I have found a new love. I've always loved What I have now found is the 1980's Alternative Channel. (Like PRE-Nirvana and the prepackaged processed shit that followed.) I am in heaven. I mean, they play the Psychedelic Furs. I forgot how much I loved them. Yay for happiness. I mean, I like the post-Nirvana stuff ok, but I love the earlier stuff. It's like Ten Thinigs I Hate About You:
Bianca: "There's a difference between "like" and "love". I mean, I like my Sketchers, but I love my Prada backpack."
Chasity: "But I love my Sketchers."
Bianca: "That's because you don't have a Prada backpack."

* * * * *

Hmm...a few of my accepting friends know I am disturbingly obsessed with this guy. He is hysterical. Maybe not someone you'd want to REALLY really know in any reality based world, but hyterical. Really makes my day reading his stuff. I mean, the guy is hysterical. Anyway, the other day he mentions in passing that he's on Friendster, so I go to check out his whatchamacallit. Then I check out the connection details. Six degrees. I so love Kevin Bacon. Without him, the game has no appeal...

* * * * *

Ok, and REM tickets presale went on sale at 12 today. I had an 11:30 interview - no problem, it's half an hour. EXCEPT it ran over, and I didn't even GET him until two minutes to noon.

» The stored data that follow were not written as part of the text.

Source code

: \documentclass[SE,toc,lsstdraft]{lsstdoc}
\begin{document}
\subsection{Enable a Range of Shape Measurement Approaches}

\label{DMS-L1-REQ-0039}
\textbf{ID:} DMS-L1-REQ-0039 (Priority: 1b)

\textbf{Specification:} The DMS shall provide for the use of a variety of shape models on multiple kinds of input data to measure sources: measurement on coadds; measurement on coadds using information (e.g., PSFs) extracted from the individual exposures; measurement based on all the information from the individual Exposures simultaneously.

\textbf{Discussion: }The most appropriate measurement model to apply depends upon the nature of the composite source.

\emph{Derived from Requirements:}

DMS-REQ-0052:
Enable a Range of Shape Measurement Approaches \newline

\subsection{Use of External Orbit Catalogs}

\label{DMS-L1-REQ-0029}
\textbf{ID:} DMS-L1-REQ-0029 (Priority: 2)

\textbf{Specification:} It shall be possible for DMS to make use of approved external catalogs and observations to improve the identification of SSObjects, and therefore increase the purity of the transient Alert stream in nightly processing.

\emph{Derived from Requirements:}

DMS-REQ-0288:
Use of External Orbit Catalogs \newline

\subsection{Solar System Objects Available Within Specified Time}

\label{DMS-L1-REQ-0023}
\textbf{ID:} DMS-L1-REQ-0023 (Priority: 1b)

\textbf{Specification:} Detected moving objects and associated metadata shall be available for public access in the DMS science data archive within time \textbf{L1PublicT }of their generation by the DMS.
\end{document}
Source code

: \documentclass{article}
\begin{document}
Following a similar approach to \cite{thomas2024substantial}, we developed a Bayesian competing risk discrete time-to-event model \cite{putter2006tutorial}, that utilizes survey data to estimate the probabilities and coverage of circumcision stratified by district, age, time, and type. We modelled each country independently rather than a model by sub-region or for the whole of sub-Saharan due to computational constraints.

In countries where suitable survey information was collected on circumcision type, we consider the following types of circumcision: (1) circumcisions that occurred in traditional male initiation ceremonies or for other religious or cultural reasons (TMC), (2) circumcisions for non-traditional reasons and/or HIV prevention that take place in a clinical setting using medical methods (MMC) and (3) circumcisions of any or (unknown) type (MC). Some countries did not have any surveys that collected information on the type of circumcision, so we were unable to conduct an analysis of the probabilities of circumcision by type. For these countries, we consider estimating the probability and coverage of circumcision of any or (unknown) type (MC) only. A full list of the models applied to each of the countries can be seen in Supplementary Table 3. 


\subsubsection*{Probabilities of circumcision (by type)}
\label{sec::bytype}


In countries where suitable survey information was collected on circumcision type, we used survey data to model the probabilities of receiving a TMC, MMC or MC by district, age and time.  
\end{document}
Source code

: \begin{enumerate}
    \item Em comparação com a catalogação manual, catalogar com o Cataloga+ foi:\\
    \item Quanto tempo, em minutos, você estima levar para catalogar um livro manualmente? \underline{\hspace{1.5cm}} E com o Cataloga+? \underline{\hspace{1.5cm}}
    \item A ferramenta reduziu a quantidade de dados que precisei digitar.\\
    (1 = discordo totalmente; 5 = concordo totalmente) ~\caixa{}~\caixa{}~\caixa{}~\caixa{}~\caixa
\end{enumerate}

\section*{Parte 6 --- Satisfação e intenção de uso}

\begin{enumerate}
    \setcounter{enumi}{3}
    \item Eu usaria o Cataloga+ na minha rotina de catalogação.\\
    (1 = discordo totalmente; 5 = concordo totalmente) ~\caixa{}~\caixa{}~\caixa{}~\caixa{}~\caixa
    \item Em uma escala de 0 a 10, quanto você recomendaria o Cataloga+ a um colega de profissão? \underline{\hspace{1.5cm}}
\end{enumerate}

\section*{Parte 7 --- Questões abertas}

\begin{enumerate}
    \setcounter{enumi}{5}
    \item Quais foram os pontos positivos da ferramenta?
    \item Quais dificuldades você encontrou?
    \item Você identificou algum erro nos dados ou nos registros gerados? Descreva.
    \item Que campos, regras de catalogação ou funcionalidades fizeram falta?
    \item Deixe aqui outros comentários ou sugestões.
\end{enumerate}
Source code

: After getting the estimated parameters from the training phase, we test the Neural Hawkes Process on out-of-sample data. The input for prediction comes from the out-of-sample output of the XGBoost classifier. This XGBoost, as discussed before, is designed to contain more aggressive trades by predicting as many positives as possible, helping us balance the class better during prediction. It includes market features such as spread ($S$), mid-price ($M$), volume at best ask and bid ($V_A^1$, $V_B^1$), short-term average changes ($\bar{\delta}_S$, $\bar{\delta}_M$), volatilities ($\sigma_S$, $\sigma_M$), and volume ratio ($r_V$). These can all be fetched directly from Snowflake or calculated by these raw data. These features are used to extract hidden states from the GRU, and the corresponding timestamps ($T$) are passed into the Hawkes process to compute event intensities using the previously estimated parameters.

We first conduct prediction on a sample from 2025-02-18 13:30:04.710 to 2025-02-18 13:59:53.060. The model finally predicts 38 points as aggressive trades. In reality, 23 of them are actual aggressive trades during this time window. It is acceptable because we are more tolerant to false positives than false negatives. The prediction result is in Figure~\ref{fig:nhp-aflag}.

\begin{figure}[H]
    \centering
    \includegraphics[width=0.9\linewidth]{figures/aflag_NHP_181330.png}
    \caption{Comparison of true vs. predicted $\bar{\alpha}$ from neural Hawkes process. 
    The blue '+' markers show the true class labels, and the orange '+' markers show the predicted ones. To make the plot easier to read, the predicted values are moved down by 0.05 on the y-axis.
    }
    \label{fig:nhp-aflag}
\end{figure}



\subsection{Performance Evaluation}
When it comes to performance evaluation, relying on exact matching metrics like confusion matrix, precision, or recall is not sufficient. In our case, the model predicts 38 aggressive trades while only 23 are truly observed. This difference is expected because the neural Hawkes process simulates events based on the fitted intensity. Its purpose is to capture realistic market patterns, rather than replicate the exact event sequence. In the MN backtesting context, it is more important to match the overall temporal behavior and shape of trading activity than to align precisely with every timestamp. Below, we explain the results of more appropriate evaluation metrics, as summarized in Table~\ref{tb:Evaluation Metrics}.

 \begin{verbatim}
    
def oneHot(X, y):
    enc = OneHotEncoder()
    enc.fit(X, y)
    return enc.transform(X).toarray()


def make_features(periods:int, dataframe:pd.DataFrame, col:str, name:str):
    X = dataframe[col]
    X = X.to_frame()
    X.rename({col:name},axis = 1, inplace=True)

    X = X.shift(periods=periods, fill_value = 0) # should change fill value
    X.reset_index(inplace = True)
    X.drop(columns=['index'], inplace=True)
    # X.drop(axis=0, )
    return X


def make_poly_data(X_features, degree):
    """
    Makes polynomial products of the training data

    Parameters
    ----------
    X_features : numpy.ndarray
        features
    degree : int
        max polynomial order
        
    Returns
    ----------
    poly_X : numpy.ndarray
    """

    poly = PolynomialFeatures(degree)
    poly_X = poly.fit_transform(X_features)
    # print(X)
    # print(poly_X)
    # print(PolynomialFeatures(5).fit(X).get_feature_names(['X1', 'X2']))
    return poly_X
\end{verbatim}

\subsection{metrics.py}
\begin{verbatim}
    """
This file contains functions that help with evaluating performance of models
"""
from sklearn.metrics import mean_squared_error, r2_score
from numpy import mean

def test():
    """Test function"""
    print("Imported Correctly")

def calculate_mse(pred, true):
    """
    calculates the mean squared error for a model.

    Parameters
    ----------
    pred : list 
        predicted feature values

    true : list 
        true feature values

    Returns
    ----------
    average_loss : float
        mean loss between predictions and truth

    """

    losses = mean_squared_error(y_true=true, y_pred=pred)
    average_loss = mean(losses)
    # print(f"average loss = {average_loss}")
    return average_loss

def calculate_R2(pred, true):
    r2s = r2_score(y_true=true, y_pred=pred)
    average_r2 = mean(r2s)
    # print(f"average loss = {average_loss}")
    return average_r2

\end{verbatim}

Which sucks. Because at 12:40 when it finished (and I thought it went well; he was a likable sort and interested in Employment Law. If I had any say in life, which, let's be honest, I don't, I would give him an offer. But I TOLD him I had no say.) Anyway, I am slightly bitter about the whole REM experience b/c I choose the time based on that - I knew that I wouldn't forget to buy the tickets if it coincided with the interview ending. Grr... Seriously - that pisses me off. Schedules people, stick to them please!! This is a National Day of Mourning.